Embrace The Struggle

We are teachers. We know how important the “struggle phase” is for our students to deepen the learning, especially when it is challenging.  But do we extend that same opportunity to struggle to ourselves when faced with a challenge? At times, I think we have an expectation that, as individual teachers, we should know all the answers, have all the solutions, be able to fix all the problems - we don’t have time to “struggle” through those difficult dilemmas!

But we as teachers are also learners. We can honor the “messiness” of the struggle phase for ourselves and for our colleagues, give ourselves the tools and the time to address the most vexing challenges we face in our classrooms, and learn how to improve student outcomes for all of our students.  And all means all.

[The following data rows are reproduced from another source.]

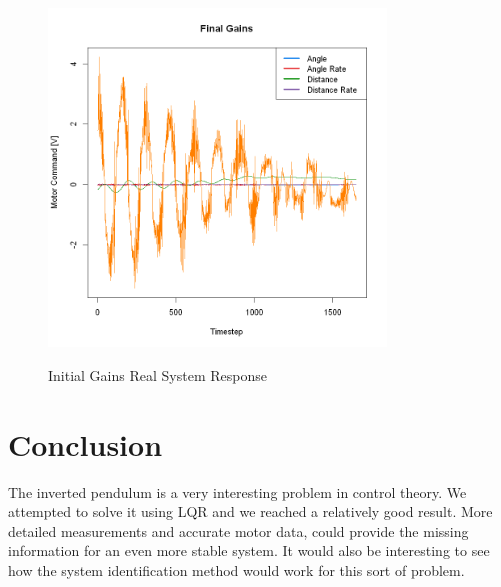 \documentclass{article}
\begin{document}
\begin{figure}[H]
    \caption{Initial Gains Real System Response}
    \centering
    \includegraphics[width=0.8\textwidth]{finalGains.png}
    \label{goodRobot}
\end{figure}

\section {Conclusion}
The inverted pendulum is a very interesting problem in control theory. We attempted to solve it using LQR and we reached a relatively good result. More detailed measurements and accurate motor data, could provide the missing information for an even more stable system. It would also be interesting to see how the system identification method would work for this sort of problem.
\end{document}
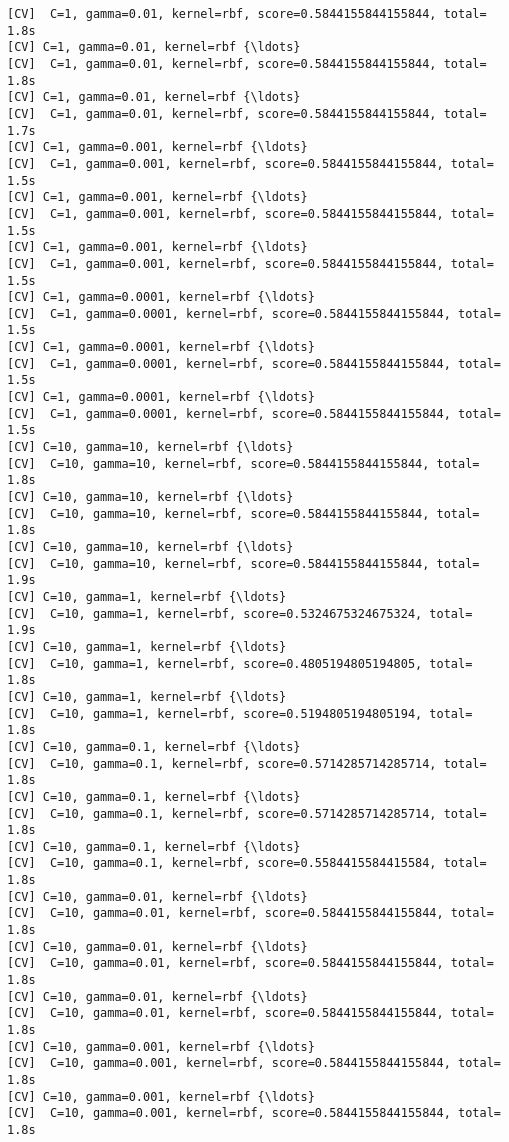 \documentclass[11pt]{article}
\begin{document}
\begin{Verbatim}[commandchars=\\\{\}]
[CV]  C=1, gamma=0.01, kernel=rbf, score=0.5844155844155844, total=   1.8s
[CV] C=1, gamma=0.01, kernel=rbf {\ldots}
[CV]  C=1, gamma=0.01, kernel=rbf, score=0.5844155844155844, total=   1.8s
[CV] C=1, gamma=0.01, kernel=rbf {\ldots}
[CV]  C=1, gamma=0.01, kernel=rbf, score=0.5844155844155844, total=   1.7s
[CV] C=1, gamma=0.001, kernel=rbf {\ldots}
[CV]  C=1, gamma=0.001, kernel=rbf, score=0.5844155844155844, total=   1.5s
[CV] C=1, gamma=0.001, kernel=rbf {\ldots}
[CV]  C=1, gamma=0.001, kernel=rbf, score=0.5844155844155844, total=   1.5s
[CV] C=1, gamma=0.001, kernel=rbf {\ldots}
[CV]  C=1, gamma=0.001, kernel=rbf, score=0.5844155844155844, total=   1.5s
[CV] C=1, gamma=0.0001, kernel=rbf {\ldots}
[CV]  C=1, gamma=0.0001, kernel=rbf, score=0.5844155844155844, total=   1.5s
[CV] C=1, gamma=0.0001, kernel=rbf {\ldots}
[CV]  C=1, gamma=0.0001, kernel=rbf, score=0.5844155844155844, total=   1.5s
[CV] C=1, gamma=0.0001, kernel=rbf {\ldots}
[CV]  C=1, gamma=0.0001, kernel=rbf, score=0.5844155844155844, total=   1.5s
[CV] C=10, gamma=10, kernel=rbf {\ldots}
[CV]  C=10, gamma=10, kernel=rbf, score=0.5844155844155844, total=   1.8s
[CV] C=10, gamma=10, kernel=rbf {\ldots}
[CV]  C=10, gamma=10, kernel=rbf, score=0.5844155844155844, total=   1.8s
[CV] C=10, gamma=10, kernel=rbf {\ldots}
[CV]  C=10, gamma=10, kernel=rbf, score=0.5844155844155844, total=   1.9s
[CV] C=10, gamma=1, kernel=rbf {\ldots}
[CV]  C=10, gamma=1, kernel=rbf, score=0.5324675324675324, total=   1.9s
[CV] C=10, gamma=1, kernel=rbf {\ldots}
[CV]  C=10, gamma=1, kernel=rbf, score=0.4805194805194805, total=   1.8s
[CV] C=10, gamma=1, kernel=rbf {\ldots}
[CV]  C=10, gamma=1, kernel=rbf, score=0.5194805194805194, total=   1.8s
[CV] C=10, gamma=0.1, kernel=rbf {\ldots}
[CV]  C=10, gamma=0.1, kernel=rbf, score=0.5714285714285714, total=   1.8s
[CV] C=10, gamma=0.1, kernel=rbf {\ldots}
[CV]  C=10, gamma=0.1, kernel=rbf, score=0.5714285714285714, total=   1.8s
[CV] C=10, gamma=0.1, kernel=rbf {\ldots}
[CV]  C=10, gamma=0.1, kernel=rbf, score=0.5584415584415584, total=   1.8s
[CV] C=10, gamma=0.01, kernel=rbf {\ldots}
[CV]  C=10, gamma=0.01, kernel=rbf, score=0.5844155844155844, total=   1.8s
[CV] C=10, gamma=0.01, kernel=rbf {\ldots}
[CV]  C=10, gamma=0.01, kernel=rbf, score=0.5844155844155844, total=   1.8s
[CV] C=10, gamma=0.01, kernel=rbf {\ldots}
[CV]  C=10, gamma=0.01, kernel=rbf, score=0.5844155844155844, total=   1.8s
[CV] C=10, gamma=0.001, kernel=rbf {\ldots}
[CV]  C=10, gamma=0.001, kernel=rbf, score=0.5844155844155844, total=   1.8s
[CV] C=10, gamma=0.001, kernel=rbf {\ldots}
[CV]  C=10, gamma=0.001, kernel=rbf, score=0.5844155844155844, total=   1.8s

\end{Verbatim}
\end{document}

At Mammoth Elementary School, we lost a significant chunk of instructional time last winter, due to historically extreme weather conditions.  Progress toward proficiency was impacted and our English learners and economically disadvantaged students suffered the most.  It was a frustrating time for kids, teachers, and parents, and as hard as we worked to make up for lost time, the obstacles seemed insurmountable as we ended the school year.

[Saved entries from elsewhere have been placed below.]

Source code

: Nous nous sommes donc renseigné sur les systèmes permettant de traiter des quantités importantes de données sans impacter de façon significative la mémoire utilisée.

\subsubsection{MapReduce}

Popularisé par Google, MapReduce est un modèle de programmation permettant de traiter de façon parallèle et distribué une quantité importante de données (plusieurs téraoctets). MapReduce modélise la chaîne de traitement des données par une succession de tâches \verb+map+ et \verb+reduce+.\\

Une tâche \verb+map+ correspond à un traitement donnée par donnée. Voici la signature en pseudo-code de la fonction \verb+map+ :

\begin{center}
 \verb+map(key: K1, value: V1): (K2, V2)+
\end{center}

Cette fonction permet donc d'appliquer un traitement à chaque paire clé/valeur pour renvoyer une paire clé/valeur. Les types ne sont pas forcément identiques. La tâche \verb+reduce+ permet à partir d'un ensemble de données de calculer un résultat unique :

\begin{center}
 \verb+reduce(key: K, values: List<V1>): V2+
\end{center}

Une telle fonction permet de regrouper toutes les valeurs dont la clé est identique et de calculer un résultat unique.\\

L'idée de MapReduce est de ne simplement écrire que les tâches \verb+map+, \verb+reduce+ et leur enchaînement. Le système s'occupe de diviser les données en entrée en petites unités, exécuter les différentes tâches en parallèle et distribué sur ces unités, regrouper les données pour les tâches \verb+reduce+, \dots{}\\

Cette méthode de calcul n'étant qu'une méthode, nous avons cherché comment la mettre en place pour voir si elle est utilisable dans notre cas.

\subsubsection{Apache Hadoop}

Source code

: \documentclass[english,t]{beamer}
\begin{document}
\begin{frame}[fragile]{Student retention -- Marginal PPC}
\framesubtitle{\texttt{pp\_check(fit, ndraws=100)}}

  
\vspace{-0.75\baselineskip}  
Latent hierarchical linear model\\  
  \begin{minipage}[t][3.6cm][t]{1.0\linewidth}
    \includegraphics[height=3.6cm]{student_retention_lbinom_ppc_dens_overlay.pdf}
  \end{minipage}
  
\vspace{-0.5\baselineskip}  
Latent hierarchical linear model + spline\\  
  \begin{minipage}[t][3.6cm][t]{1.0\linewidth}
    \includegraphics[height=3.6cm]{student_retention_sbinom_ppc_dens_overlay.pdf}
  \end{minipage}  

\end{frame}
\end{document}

Fast forward to the new year:  with a fresh start, we were able to take a step back, so that we could “see the forest for the trees”, and then we embraced the struggle. 

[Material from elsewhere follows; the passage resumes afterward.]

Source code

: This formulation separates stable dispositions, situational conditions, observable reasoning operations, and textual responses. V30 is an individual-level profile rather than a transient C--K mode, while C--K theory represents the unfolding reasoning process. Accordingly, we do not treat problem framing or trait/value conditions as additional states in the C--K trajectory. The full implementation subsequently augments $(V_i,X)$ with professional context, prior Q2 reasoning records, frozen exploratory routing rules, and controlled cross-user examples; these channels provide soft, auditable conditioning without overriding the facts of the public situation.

First, we narrowed our scope to ELA, our most critical area of need.  We looked at our baseline data on benchmark assessments.  Then each grade level team created a PORTABLE DATA WALL (a four-section poster board that displayed individual student performance in ELA on red, yellow, blue and green post-it-note labels). We brought our data walls and gathered together in the school library to collaborate, using our “no blaming, no shaming meeting norms” to plan our next steps for moving forward. We struggled through analyzing the student data together, first in grade level teams, then as a school team.  Then we allowed ourselves time for the conversation, time to listen to each other, time to talk about our students needs and our evidence-based instructional practices, and time to hone in on our most vexing challenge. By the end of that meeting, we were hearing “we’ve got this!” comments from around the room.

But that meeting wasn’t the end of our work or the end of our struggle.  Anything worth doing, is worth doing well, right? Those portable data walls are now present at each and every grade level meeting, so that we can use the visual representation of our data to guide collaboration on lesson planning, looking at student work, and refining our practices with specific interventions.  We just finished with our second benchmark assessment, so we will work as grade level teams to move the student labels to represent their latest results (and celebrate our successes!), then meet all together as a staff to move the work forward schoolwide.  This is the plan following every benchmark assessment this year, as we watch our students progress toward proficiency.